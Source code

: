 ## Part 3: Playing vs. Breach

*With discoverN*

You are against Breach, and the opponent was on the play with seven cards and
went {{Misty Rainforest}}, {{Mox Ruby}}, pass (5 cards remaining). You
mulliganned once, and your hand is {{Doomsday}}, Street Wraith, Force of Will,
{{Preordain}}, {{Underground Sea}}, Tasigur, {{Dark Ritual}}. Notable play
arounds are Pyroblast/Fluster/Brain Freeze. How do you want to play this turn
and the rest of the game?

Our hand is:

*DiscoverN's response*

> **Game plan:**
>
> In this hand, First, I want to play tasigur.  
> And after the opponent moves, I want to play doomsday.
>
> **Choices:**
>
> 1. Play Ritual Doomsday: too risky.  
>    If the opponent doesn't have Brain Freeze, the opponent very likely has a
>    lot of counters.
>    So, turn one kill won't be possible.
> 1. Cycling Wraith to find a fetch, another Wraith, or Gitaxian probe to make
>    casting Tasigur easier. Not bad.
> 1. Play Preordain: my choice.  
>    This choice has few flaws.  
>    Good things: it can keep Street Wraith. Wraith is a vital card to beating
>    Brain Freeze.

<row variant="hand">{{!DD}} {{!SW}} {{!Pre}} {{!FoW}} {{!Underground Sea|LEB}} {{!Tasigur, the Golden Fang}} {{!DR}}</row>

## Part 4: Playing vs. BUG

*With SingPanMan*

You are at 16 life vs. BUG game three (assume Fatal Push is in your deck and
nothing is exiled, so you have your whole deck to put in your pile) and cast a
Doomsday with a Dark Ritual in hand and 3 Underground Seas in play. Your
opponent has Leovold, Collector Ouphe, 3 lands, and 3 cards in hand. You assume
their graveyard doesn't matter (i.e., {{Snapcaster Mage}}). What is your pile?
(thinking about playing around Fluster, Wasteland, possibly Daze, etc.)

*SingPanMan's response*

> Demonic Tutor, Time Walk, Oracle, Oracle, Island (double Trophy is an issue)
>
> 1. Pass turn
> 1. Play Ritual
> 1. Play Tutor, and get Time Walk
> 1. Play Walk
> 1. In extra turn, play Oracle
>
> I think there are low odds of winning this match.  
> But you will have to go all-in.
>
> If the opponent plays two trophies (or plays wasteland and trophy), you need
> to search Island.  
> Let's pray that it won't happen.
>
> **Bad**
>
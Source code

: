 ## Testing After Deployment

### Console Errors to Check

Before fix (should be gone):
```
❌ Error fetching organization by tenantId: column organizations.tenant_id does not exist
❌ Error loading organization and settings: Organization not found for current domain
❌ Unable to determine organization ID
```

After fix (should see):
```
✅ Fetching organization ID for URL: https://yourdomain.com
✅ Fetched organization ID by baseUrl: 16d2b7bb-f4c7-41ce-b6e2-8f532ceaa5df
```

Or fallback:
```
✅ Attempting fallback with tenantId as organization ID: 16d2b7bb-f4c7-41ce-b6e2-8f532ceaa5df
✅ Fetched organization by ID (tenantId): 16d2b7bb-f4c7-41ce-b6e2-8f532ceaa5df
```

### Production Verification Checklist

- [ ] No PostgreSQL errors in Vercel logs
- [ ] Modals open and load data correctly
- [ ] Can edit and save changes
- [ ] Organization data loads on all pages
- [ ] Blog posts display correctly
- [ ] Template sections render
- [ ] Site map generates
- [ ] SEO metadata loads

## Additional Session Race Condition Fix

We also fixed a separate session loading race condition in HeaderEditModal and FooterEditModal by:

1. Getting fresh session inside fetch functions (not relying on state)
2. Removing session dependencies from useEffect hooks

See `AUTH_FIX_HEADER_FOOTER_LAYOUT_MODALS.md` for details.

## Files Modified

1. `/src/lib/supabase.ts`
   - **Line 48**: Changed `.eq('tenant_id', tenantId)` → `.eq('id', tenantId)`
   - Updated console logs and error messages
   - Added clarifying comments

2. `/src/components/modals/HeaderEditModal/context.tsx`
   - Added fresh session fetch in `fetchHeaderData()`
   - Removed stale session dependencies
===============
* **YOUR INSTRUCTIONS**
Using the entries, count the lines that hold the string "Dark"; nothing but the number is needed.

* **THE ANSWER**
2